But there is a risk that defaults will increase if home price growth falters
The positive impact of lower mortgage rates helped keep defaults low in the latest stats from Milliman.
The global consulting and actuarial firm says that its Milliman Mortgage Default Index (MMDI) for the government-sponsored enterprise (GSE) acquisitions (purchased and refinanced loans backed by Freddie Mac and Fannie Mae) decreased to an estimated average default rate of 1.81%, down from 1.96% in Q2.
That means an average 1.81% probability of default for all GSE-backed loans originated in the third quarter of 2019.
With lower interest rates driving higher refinance activity – with these loans generally lower risk due to borrowers’ higher credit quality – the default risk is reduced.

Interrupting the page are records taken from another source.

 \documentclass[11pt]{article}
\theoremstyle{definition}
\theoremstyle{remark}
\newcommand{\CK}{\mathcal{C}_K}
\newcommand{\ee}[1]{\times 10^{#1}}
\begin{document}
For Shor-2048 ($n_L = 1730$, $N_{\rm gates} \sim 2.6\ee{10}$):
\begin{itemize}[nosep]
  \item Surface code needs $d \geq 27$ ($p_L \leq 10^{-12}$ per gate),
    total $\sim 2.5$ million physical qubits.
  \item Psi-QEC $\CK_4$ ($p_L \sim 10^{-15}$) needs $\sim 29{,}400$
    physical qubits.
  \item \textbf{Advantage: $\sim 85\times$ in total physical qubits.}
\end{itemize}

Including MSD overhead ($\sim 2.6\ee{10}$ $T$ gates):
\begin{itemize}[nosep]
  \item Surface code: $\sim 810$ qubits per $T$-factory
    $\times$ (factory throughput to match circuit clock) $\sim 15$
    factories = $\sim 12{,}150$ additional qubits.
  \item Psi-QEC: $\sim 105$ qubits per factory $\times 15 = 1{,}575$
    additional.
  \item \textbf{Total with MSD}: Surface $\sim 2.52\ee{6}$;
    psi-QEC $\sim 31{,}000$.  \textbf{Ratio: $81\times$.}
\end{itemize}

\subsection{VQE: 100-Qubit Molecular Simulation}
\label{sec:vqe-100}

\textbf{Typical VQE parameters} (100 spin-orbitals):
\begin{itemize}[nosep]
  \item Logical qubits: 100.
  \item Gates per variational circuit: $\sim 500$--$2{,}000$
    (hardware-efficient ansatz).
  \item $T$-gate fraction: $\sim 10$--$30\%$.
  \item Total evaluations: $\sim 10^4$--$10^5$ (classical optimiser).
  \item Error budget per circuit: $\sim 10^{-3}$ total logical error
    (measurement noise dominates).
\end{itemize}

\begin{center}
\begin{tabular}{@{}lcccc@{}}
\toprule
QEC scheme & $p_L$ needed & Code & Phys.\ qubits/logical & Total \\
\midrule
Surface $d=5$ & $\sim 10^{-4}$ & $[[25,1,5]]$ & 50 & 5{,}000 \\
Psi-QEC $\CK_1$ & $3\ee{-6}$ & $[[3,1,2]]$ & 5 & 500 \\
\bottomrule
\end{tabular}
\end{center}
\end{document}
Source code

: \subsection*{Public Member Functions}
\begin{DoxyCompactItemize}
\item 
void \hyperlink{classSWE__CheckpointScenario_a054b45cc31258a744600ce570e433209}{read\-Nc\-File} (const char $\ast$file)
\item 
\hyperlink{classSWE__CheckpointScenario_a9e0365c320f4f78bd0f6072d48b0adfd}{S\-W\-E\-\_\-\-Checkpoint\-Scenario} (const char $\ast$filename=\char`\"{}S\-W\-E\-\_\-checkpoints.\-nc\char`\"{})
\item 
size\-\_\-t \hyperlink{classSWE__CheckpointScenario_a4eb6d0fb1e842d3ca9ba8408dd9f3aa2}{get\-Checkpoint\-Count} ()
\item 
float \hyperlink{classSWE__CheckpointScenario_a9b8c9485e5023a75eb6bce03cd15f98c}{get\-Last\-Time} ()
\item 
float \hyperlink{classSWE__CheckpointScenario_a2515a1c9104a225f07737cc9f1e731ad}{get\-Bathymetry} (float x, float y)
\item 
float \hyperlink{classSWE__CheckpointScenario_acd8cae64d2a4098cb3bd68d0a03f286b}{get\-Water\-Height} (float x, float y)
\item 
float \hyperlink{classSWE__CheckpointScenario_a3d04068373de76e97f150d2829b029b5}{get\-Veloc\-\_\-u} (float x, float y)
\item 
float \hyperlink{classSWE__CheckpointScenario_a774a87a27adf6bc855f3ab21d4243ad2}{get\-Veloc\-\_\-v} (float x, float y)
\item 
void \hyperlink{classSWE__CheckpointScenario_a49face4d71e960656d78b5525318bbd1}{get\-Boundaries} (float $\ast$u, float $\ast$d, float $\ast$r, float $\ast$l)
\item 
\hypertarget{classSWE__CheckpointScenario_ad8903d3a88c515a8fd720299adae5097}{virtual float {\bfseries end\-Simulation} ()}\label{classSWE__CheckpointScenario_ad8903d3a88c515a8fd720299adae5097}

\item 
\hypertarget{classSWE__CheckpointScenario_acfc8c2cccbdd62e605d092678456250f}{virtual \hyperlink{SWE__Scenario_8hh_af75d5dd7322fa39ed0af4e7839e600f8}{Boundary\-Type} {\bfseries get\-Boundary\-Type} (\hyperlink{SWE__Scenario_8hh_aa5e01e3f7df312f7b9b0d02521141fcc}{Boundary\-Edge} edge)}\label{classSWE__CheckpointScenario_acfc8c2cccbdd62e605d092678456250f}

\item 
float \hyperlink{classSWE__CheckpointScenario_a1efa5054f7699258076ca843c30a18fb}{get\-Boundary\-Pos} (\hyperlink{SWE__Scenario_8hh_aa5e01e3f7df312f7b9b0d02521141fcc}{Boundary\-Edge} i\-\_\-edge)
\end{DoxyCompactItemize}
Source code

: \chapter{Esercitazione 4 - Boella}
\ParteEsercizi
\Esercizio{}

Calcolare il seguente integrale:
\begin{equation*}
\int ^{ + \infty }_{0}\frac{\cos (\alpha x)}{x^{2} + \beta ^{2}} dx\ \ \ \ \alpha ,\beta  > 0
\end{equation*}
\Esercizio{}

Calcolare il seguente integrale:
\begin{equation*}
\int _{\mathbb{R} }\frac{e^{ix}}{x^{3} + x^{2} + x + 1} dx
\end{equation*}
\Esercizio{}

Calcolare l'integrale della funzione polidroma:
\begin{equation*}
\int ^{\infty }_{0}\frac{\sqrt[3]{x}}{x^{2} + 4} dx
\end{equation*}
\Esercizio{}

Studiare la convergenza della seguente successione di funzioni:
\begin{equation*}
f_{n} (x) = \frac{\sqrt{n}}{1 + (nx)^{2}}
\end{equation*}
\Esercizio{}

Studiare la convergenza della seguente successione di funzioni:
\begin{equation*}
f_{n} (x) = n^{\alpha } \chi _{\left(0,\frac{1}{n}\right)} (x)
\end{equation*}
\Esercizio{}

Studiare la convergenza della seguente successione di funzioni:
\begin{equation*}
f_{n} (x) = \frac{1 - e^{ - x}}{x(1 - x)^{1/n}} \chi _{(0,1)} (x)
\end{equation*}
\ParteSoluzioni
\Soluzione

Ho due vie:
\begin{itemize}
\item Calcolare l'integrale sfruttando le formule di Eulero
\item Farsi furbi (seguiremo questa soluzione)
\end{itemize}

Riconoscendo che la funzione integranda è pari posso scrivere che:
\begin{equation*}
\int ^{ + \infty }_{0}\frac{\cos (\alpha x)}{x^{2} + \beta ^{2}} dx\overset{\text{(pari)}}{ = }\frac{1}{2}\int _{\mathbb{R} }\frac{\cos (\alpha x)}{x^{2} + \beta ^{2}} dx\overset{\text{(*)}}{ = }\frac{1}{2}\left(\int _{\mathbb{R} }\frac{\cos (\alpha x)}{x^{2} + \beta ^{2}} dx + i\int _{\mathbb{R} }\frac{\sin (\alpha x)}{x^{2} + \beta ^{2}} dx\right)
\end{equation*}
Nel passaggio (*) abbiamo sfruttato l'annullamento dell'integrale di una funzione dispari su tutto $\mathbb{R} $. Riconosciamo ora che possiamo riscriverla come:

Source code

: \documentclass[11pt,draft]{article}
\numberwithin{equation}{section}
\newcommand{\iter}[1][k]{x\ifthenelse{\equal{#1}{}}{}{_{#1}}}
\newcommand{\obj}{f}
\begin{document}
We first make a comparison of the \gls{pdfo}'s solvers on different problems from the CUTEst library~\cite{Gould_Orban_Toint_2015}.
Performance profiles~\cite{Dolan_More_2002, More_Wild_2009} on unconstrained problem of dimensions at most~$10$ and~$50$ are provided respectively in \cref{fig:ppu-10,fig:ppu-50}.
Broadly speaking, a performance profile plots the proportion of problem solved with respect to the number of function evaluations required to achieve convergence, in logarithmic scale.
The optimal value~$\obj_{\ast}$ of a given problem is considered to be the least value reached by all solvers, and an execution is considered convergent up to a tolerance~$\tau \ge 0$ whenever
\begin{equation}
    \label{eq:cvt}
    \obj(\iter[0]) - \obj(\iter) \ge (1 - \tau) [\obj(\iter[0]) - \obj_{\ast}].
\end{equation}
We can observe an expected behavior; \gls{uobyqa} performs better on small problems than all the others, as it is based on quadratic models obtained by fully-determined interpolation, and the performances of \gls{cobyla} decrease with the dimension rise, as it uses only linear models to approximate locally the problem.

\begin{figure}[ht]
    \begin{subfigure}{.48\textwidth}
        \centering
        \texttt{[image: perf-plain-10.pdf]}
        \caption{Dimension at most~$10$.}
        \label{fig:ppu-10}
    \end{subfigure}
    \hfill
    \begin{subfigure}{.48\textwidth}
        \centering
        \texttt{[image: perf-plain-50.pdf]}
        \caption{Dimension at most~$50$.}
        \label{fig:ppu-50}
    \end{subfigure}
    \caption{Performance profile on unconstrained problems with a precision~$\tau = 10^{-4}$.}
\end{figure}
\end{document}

Increase for Ginnie Mae loans
For Ginnie Mae-backed loans, the report shows an increased risk with the MMDI rate up from 7.84% in Q2 to 8.00% in Q3 with higher credit quality originations tending to shift to GSE loans and away from Ginnie Mae loans.
“From 2014 through 2019, home price appreciation has been strong, reducing the credit risk for borrowers who purchased or refinanced over the past five years,” says Jonathan Glowacki, principal and consulting actuary at Milliman and co-author of the MMDI. “However more recently we’re beginning to see slower home price growth – and negative growth in some areas – which may elevate mortgage default risk in the future.”